▸ **EXERCISE DIRECTIONS**: Copy every line of the data that contains the string "diagonal".

START SUPPLIED RECORDS

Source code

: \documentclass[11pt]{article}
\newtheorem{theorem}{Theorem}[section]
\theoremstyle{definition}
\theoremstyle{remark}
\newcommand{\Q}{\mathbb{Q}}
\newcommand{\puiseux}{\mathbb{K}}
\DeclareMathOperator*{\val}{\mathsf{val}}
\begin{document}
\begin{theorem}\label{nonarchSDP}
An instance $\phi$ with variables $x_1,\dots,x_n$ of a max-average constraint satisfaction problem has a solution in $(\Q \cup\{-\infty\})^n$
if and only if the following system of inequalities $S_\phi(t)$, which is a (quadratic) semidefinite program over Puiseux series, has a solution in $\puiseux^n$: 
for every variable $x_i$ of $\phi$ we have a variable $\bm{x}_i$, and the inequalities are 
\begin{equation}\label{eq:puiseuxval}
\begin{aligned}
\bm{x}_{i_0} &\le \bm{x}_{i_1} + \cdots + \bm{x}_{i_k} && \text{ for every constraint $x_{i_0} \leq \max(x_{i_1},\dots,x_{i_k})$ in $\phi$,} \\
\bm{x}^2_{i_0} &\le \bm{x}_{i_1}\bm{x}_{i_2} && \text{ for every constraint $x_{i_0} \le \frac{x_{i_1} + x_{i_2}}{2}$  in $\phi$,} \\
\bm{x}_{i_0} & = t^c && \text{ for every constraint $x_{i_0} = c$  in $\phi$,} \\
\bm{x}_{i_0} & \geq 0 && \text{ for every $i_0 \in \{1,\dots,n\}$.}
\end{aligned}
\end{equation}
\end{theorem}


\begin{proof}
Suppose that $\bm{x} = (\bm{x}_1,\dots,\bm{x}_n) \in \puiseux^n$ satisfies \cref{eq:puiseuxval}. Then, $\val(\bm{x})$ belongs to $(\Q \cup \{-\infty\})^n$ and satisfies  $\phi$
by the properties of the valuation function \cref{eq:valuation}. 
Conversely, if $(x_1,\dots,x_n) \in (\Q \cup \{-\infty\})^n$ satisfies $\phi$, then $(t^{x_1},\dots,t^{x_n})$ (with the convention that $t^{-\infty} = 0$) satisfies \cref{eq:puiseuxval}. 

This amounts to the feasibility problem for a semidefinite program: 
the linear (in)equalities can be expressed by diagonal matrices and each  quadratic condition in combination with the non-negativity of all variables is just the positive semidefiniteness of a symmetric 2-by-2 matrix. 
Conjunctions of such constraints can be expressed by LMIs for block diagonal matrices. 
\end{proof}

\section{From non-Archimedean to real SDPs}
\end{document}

END SUPPLIED RECORDS

▸ **WRITTEN SOLUTION**:
the linear (in)equalities can be expressed by diagonal matrices and each  quadratic condition in combination with the non-negativity of all variables is just the positive semidefiniteness of a symmetric 2-by-2 matrix. 
Conjunctions of such constraints can be expressed by LMIs for block diagonal matrices. 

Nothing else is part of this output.